In our previous blog, we talked about the future of mid-size banks and evaluated strategic options including partnerships, the creation of bank utilities (or outsourcing to existing utilities) or leveraging the Banking-as-a-Service model.
The traditional merger and acquisition (M&A) route is still a strategy for growth and there are new approaches to M&A that merit examination.
There is some skepticism about M&A as a strategy, and when in-country mergers (and, even more so, cross-border mergers) are announced, there are typically three major challenges raised:
- Identifying meaningful synergies while avoiding value destruction
- Securing and realizing value from identified synergies
- Realizing the synergies on an announced timetable
It’s possible, however, that we have been looking at this through the wrong lens. Instead of realizing synergies once the deal is announced, perhaps more value can be realized before the announcement or in synchrony with the deal announcement.

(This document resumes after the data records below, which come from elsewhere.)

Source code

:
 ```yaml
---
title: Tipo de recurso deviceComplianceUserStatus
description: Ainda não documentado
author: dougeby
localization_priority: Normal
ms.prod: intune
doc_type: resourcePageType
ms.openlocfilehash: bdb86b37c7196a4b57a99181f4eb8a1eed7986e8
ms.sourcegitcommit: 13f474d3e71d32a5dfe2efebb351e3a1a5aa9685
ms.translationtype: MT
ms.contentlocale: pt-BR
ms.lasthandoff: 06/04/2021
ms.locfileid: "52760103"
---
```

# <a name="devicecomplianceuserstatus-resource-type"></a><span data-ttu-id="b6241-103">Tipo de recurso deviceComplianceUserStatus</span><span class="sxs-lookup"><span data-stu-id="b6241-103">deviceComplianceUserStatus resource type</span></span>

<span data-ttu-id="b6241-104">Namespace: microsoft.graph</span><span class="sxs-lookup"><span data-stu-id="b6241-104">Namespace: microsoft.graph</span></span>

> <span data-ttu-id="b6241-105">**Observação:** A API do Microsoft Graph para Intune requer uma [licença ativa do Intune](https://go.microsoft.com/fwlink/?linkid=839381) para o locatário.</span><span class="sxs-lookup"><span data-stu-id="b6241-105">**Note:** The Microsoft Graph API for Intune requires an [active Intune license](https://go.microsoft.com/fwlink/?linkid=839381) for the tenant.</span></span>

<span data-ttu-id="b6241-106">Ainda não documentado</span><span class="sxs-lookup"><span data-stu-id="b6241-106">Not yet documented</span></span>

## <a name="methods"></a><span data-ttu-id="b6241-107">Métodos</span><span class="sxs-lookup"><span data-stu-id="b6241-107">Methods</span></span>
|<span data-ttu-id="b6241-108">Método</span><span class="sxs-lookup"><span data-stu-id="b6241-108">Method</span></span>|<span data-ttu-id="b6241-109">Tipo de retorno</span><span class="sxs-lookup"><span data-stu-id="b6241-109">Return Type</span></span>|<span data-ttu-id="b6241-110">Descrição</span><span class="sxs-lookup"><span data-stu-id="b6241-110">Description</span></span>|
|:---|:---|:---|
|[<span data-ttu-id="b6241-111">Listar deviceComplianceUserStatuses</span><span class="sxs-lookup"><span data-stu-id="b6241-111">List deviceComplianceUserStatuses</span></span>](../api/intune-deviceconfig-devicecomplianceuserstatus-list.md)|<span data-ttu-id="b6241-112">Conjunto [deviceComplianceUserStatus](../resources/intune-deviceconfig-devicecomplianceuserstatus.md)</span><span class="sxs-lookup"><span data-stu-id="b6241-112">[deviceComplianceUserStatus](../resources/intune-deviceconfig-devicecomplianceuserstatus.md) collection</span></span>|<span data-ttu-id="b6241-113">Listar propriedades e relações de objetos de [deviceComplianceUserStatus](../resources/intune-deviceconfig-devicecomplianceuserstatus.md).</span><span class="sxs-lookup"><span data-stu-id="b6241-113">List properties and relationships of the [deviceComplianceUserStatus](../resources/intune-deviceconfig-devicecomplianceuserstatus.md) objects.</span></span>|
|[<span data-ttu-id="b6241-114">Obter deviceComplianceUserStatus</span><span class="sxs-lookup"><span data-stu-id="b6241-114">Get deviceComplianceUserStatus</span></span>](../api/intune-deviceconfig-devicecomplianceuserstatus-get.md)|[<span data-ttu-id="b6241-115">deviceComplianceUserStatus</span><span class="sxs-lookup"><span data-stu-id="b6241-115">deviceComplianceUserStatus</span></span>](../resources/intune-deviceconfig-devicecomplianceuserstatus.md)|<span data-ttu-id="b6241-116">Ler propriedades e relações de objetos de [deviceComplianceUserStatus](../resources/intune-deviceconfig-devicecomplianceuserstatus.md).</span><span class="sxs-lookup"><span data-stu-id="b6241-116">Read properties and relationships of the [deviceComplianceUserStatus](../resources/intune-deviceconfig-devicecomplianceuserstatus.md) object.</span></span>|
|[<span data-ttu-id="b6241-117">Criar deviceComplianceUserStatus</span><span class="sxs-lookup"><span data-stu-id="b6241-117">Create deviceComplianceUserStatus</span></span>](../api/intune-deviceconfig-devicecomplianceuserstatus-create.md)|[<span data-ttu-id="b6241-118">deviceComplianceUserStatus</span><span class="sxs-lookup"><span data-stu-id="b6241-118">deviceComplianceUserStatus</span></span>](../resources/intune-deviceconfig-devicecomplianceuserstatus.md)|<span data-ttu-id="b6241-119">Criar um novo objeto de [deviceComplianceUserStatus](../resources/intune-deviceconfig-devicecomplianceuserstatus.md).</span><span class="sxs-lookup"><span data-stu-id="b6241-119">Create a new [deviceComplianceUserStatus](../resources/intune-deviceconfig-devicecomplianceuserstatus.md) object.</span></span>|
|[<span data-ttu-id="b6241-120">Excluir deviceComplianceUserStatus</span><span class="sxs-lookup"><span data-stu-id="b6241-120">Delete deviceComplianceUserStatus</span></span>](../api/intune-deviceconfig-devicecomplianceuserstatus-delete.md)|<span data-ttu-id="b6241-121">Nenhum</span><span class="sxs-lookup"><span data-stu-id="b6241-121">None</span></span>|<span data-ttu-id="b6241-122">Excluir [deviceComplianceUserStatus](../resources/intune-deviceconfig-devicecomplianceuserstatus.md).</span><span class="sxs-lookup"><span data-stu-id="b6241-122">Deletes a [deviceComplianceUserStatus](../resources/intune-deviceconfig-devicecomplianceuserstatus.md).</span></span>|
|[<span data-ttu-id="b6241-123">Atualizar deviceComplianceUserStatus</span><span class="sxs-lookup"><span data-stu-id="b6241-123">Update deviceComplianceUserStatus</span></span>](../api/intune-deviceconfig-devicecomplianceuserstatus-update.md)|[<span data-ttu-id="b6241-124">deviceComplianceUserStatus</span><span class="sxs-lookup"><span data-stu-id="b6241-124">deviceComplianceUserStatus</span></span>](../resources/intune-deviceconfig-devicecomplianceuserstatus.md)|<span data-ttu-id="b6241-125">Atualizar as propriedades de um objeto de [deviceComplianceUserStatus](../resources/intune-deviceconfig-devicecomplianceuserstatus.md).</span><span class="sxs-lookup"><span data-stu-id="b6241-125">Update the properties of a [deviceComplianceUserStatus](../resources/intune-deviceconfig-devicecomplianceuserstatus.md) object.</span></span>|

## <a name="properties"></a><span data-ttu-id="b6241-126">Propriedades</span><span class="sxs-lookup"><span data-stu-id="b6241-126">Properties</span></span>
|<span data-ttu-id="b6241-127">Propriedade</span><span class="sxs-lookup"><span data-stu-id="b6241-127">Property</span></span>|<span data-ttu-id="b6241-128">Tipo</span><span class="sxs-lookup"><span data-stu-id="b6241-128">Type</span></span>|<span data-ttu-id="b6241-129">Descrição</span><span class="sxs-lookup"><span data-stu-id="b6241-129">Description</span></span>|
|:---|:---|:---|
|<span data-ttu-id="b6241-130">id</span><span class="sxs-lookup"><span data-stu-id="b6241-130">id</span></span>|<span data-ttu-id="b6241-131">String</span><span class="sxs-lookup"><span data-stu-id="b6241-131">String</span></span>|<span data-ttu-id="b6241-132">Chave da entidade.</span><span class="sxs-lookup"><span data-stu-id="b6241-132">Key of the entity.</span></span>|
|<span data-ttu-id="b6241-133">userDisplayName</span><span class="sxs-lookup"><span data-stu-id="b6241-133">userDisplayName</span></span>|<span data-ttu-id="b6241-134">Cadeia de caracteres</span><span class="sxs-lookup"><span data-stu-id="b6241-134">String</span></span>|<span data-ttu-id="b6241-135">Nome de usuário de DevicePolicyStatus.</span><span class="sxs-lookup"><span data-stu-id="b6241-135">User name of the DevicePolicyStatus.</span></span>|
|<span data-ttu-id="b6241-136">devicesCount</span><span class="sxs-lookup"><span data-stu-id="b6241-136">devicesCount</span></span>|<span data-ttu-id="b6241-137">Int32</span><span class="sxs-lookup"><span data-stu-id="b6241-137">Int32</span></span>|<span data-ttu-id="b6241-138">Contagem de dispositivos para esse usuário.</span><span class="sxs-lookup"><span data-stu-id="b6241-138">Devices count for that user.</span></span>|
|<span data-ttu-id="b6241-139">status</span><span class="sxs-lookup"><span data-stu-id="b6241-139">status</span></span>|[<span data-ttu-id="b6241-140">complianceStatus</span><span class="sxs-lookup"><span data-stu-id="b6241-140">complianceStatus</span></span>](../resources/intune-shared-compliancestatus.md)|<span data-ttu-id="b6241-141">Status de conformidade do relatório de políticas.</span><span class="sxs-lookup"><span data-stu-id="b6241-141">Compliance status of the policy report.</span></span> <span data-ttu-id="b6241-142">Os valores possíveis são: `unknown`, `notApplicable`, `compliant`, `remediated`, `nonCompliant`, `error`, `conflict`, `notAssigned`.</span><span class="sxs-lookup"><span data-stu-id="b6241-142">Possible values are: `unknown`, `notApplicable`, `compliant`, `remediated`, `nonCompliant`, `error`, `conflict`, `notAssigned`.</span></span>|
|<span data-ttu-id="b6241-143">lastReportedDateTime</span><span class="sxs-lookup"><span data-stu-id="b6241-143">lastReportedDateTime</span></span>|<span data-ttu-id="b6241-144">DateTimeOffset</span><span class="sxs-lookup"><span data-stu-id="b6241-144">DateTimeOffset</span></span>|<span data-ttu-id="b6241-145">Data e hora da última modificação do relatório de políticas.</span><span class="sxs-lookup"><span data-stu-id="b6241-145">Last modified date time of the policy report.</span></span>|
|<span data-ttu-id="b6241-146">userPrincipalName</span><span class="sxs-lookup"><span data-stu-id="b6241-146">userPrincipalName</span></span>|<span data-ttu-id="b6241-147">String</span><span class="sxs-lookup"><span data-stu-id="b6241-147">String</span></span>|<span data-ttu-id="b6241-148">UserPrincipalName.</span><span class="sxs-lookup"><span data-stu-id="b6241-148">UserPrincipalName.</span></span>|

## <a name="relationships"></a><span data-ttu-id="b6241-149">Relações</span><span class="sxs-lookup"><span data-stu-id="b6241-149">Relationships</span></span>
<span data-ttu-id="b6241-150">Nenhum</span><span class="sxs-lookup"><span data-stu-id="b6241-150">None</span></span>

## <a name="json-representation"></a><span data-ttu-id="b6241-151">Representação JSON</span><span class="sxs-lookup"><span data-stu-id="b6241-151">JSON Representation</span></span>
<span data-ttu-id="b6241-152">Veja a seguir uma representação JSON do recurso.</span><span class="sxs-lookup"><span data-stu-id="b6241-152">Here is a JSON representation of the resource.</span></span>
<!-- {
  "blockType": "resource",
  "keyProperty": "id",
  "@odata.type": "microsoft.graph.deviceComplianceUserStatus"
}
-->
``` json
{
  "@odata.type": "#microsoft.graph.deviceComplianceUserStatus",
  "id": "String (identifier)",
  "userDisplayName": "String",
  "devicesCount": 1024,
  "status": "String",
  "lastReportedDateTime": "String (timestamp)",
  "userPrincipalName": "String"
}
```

Banks can act to make sure realization of value takes place more quickly and with more certainty.
A great deal can be done before a deal is announced. Banks can enter into partnerships at the business level, as corporate banking activities can realize efficiencies within the same country or across multiple countries. We have noted, for example, Kepler Cheuvreux teaming with Unicredit Group on research and stock brokerage activities. Banks can also collaborate to create utilities, pooling resources in areas such as risk modeling, Know Your Customer (KYC), and purchasing to gain scale, create centers of expertise and realize value through the growth of the utility.
Banks can also act to make sure realization of value takes place more quickly and with more certainty. For example, they can use outsourcing (application outsourcing or business process outsourcing) to secure a commitment from the outsourcing partner as to the value to be created. The outsourcing partner can receive part of the value up front; in some applications outsourcing cases, savings of 10 percent were agreed to and executed in the first year of the deal.
Data is another area of potential synergy. Banks can use analytics during the due diligence phase to assess the value of institutions’ combined data—and can start realizing this value during the pre-announcement phase. Depending on the types of products each of the banking entities carry, there could be upsell and/or cross-sell opportunities. There is also value in being able to bring together the customer data in a harmonized data set, looking at assets managed, revenue and products and conducting analytics on upsell and/or cross-sell opportunities, which can drive targeted marketing or bundling campaigns.
Finally, banks’ digital transformation will lead them to make their IT systems more agile and more modular: The greater the modularity, the easier the appropriation of those systems in the case of a merger and/or acquisition. Shifting from custom systems to packages, or even to Solution as a Service is a key accelerator of value realization.
Analysts have not yet factored this dimension into their evaluation of M&A, but it could increasingly change the market view of potential transactions, whether local or transnational.